Plain-text document sources:
☆ ☆ ☆ ☆ ☆
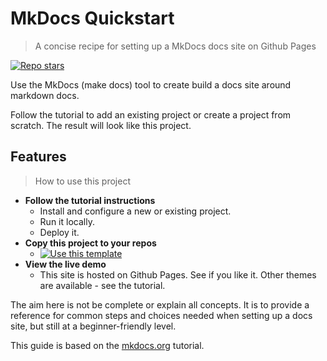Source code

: # MkDocs Quickstart
> A concise recipe for setting up a MkDocs docs site on Github Pages

[![Repo stars](https://img.shields.io/github/stars/MichaelCurrin/mkdocs-quickstart?style=social)](https://github.com/MichaelCurrin/mkdocs-quickstart)


Use the MkDocs (make docs) tool to create build a docs site around markdown docs. 

Follow the tutorial to add an existing project or create a project from scratch. The result will look like this project.


## Features
> How to use this project

- **Follow the tutorial instructions**
    - Install and configure a new or existing project.
    - Run it locally.
    - Deploy it.
- **Copy this project to your repos**
    - [![Use this template](https://img.shields.io/badge/Use_this_template-green.svg?style=for-the-badge)](https://github.com/MichaelCurrin/mkdocs-quickstart/generate)
- **View the live demo**
    - This site is hosted on Github Pages. See if you like it. Other themes are available - see the tutorial.


The aim here is not be complete or explain all concepts. It is to provide a reference for common steps and choices needed when setting up a docs site, but still at a beginner-friendly level.

This guide is based on the [mkdocs.org](https://www.mkdocs.org/) tutorial.
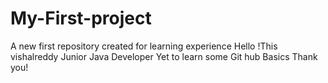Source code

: # My-First-project
A new first repository created for learning experience
Hello !This vishalreddy Junior Java Developer Yet to learn some 
Git hub Basics Thank you!

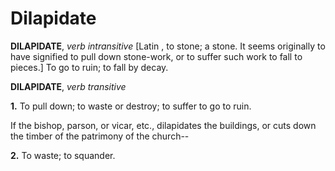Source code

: # Dilapidate

**DILAPIDATE**, _verb intransitive_ \[Latin , to stone; a stone. It seems originally to have signified to pull down stone-work, or to suffer such work to fall to pieces.\] To go to ruin; to fall by decay.

**DILAPIDATE**, _verb transitive_

**1.** To pull down; to waste or destroy; to suffer to go to ruin.

If the bishop, parson, or vicar, etc., dilapidates the buildings, or cuts down the timber of the patrimony of the church--

**2.** To waste; to squander.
☆ ☆ ☆ ☆ ☆
■ What the exercise asks:
Wherever a line of the data holds "existing", copy that line.

■ Expected answer:
Follow the tutorial to add an existing project or create a project from scratch. The result will look like this project.
    - Install and configure a new or existing project.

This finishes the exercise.